We then spent a little bit of time looking over the various other options which were available online, going mostly off of the reviews and looking around automobile forums.
We ended up with eight different products and picked the top five based on how well they cleaned and their prices compared to the others which were on the list. We put all of them through a pretty strenuous test as well.
How We Tested The Car Wash Soaps
We had our reviewers let their cars go for a bit in between washes. While this wasn’t an issue in some cases, it took some convincing in other cases.
The idea was to get as much dust and mud on the cars as possible and see how the differing car wash soaps fared over a couple of washes. We tried to convince as many people as possible to let bird droppings get on their car as well, since they’re the third most common stain in our experience, but that one didn’t go over too well with the real car enthusiasts.
Afterwards, each reviewer tested out the soap three times. It took us a couple of months but we managed to get all the data together.
ONR actually came out on top. The problem is that it was roughly twice the price of our favorite and we quickly found that it took a lot of rags in order to make it work without scratching.
We can see why the professionals recommended it: the unique blend does an amazing job at cleaning. It also requires a lot of care when being used. Fortunately for a couple of our reviewers we were testing out scratch removers at around the same time. Sorry guys!
Meanwhile Meguiar’s Gold Class Car Wash ended up being a lot easier to use and made a frothy mess that left the cars squeaky clean.
These two were both in a class of their own, but we found enough cool qualities in three of the others for them to make this guide.
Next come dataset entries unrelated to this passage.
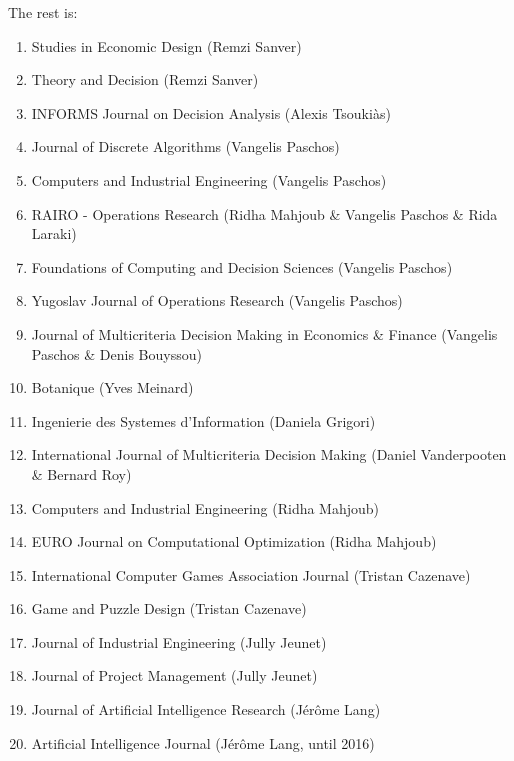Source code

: \documentclass[version=last, pagesize, twoside=semi, DIV=calc, 12pt, a4paper, french, english, bibliography=totoc]{scrartcl}
\begin{document}
The rest is:   
\begin{enumerate}
\item Studies in Economic Design  (Remzi Sanver)
\item Theory and Decision (Remzi Sanver)
\item INFORMS Journal on Decision Analysis (Alexis Tsouki\`as)
\item Journal of Discrete Algorithms  (Vangelis Paschos)
\item Computers and Industrial Engineering  (Vangelis Paschos)
\item  RAIRO - Operations Research  (Ridha Mahjoub \& Vangelis Paschos \& Rida Laraki)
\item  Foundations of Computing and Decision Sciences  (Vangelis Paschos)
\item Yugoslav Journal of Operations Research   (Vangelis Paschos) 
\item Journal of Multicriteria Decision Making in Economics \& Finance  (Vangelis Paschos \& Denis Bouyssou)
\item  Botanique (Yves Meinard)
\item Ingenierie des Systemes d'Information (Daniela Grigori)
\item International Journal of Multicriteria Decision Making (Daniel Vanderpooten \& Bernard Roy)
\item Computers and Industrial Engineering (Ridha Mahjoub)
\item EURO Journal on Computational Optimization (Ridha Mahjoub)
\item International Computer Games Association Journal (Tristan Cazenave)
\item  Game and Puzzle Design  (Tristan Cazenave)
\item Journal of Industrial Engineering (Jully Jeunet)
\item Journal of Project Management  (Jully Jeunet)
\item Journal of Artificial Intelligence Research (J\'er\^ome Lang)
\item Artificial Intelligence Journal (J\'er\^ome Lang, until 2016)

\end{enumerate}
\end{document}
In addition to just using the soaps to wash the cars, we also tested out a few other qualities.
The main thing that we wanted to take a look at was storage. Concentrated car soap can last for a long time, but we needed to see if extreme conditions would take it out so we sent a bottle of each of the top five to a reviewer in Arizona and one to Oregon to see how things fared.
Only the Mother’s product seemed to be worse for the wear in typical garage temperatures in those areas.
We also tried them with power washers, even the ones which weren’t recommended to be used that way, to see if they’d gum things up or cause other issues for those who wanted to get a cleaning as quickly as possible.
- Chemical Guys CWS 301 worked quite well and it was also the greenest option we could find that didn’t seem underpowered. It was also the most power washer friendly of our favorites.
- Meguiar made another appearance with their Ultimate Wash and Wax which reduced the amount of labor required, although it’s pretty much useless if you were planning on power washing.
- Mothers California Gold Car Wash was our final contender. It’s great in power washers, comes in an ultra concentrated form… and is finicky about storage which removed it from making the top of the list.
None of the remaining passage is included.